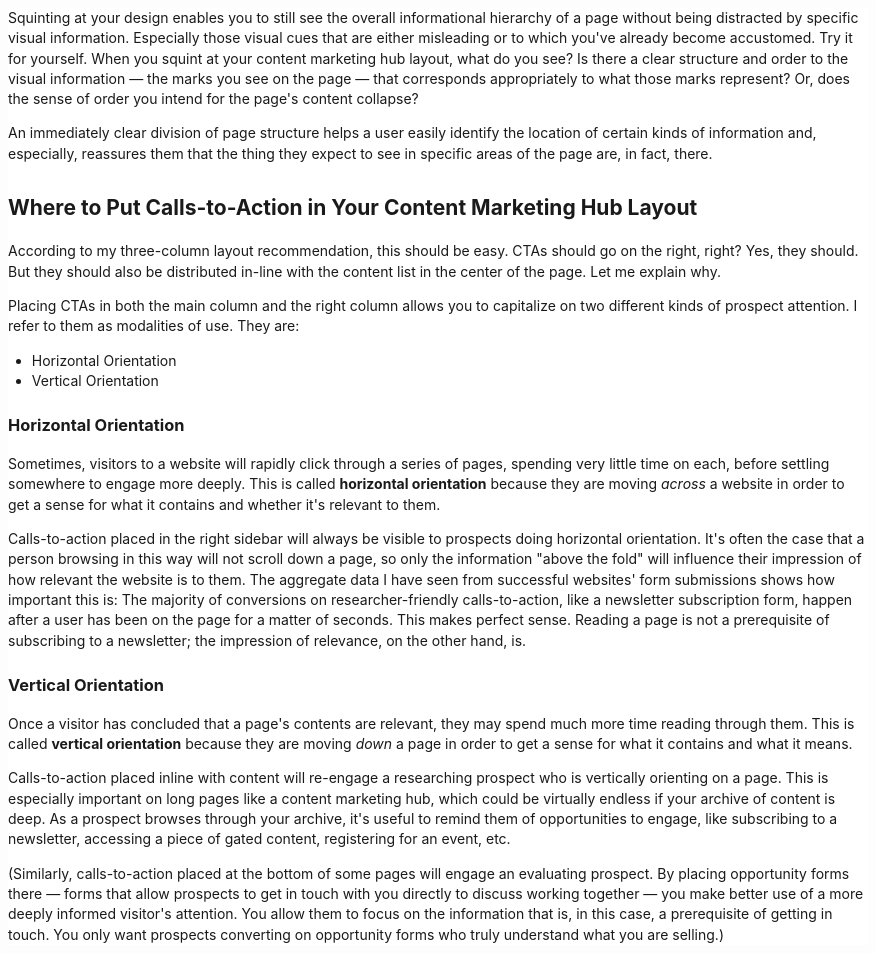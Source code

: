 Squinting at your design enables you to still see the overall informational hierarchy of a page without being distracted by specific visual information. Especially those visual cues that are either misleading or to which you've already become accustomed. Try it for yourself. When you squint at your content marketing hub layout, what do you see? Is there a clear structure and order to the visual information — the marks you see on the page — that corresponds appropriately to what those marks represent? Or, does the sense of order you intend for the page's content collapse?

An immediately clear division of page structure helps a user easily identify the location of certain kinds of information and, especially, reassures them that the thing they expect to see in specific areas of the page are, in fact, there.

## Where to Put Calls-to-Action in Your Content Marketing Hub Layout

According to my three-column layout recommendation, this should be easy. CTAs should go on the right, right? Yes, they should. But they should also be distributed in-line with the content list in the center of the page. Let me explain why.

Placing CTAs in both the main column and the right column allows you to capitalize on two different kinds of prospect attention. I refer to them as modalities of use. They are:

- Horizontal Orientation
- Vertical Orientation

### Horizontal Orientation

Sometimes, visitors to a website will rapidly click through a series of pages, spending very little time on each, before settling somewhere to engage more deeply. This is called **horizontal orientation** because they are moving *across* a website in order to get a sense for what it contains and whether it's relevant to them.

Calls-to-action placed in the right sidebar will always be visible to prospects doing horizontal orientation. It's often the case that a person browsing in this way will not scroll down a page, so only the information "above the fold" will influence their impression of how relevant the website is to them. The aggregate data I have seen from successful websites' form submissions shows how important this is: The majority of conversions on researcher-friendly calls-to-action, like a newsletter subscription form, happen after a user has been on the page for a matter of seconds. This makes perfect sense. Reading a page is not a prerequisite of subscribing to a newsletter; the impression of relevance, on the other hand, is.

### Vertical Orientation

Once a visitor has concluded that a page's contents are relevant, they may spend much more time reading through them. This is called **vertical orientation** because they are moving *down* a page in order to get a sense for what it contains and what it means.

Calls-to-action placed inline with content will re-engage a researching prospect who is vertically orienting on a page. This is especially important on long pages like a content marketing hub, which could be virtually endless if your archive of content is deep. As a prospect browses through your archive, it's useful to remind them of opportunities to engage, like subscribing to a newsletter, accessing a piece of gated content, registering for an event, etc.

(Similarly, calls-to-action placed at the bottom of some pages will engage an evaluating prospect. By placing opportunity forms there — forms that allow prospects to get in touch with you directly to discuss working together — you make better use of a more deeply informed visitor's attention. You allow them to focus on the information that is, in this case, a prerequisite of getting in touch. You only want prospects converting on opportunity forms who truly understand what you are selling.)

**The task**
Return, exactly as they stand, the lines from the opening line of the listing through the line with "Sometimes, visitors to", both ends counted, and no pictures.

**Result**
Source code

: Squinting at your design enables you to still see the overall informational hierarchy of a page without being distracted by specific visual information. Especially those visual cues that are either misleading or to which you've already become accustomed. Try it for yourself. When you squint at your content marketing hub layout, what do you see? Is there a clear structure and order to the visual information — the marks you see on the page — that corresponds appropriately to what those marks represent? Or, does the sense of order you intend for the page's content collapse?

An immediately clear division of page structure helps a user easily identify the location of certain kinds of information and, especially, reassures them that the thing they expect to see in specific areas of the page are, in fact, there.

## Where to Put Calls-to-Action in Your Content Marketing Hub Layout

According to my three-column layout recommendation, this should be easy. CTAs should go on the right, right? Yes, they should. But they should also be distributed in-line with the content list in the center of the page. Let me explain why.

Placing CTAs in both the main column and the right column allows you to capitalize on two different kinds of prospect attention. I refer to them as modalities of use. They are:

- Horizontal Orientation
- Vertical Orientation

### Horizontal Orientation

Sometimes, visitors to a website will rapidly click through a series of pages, spending very little time on each, before settling somewhere to engage more deeply. This is called **horizontal orientation** because they are moving *across* a website in order to get a sense for what it contains and whether it's relevant to them.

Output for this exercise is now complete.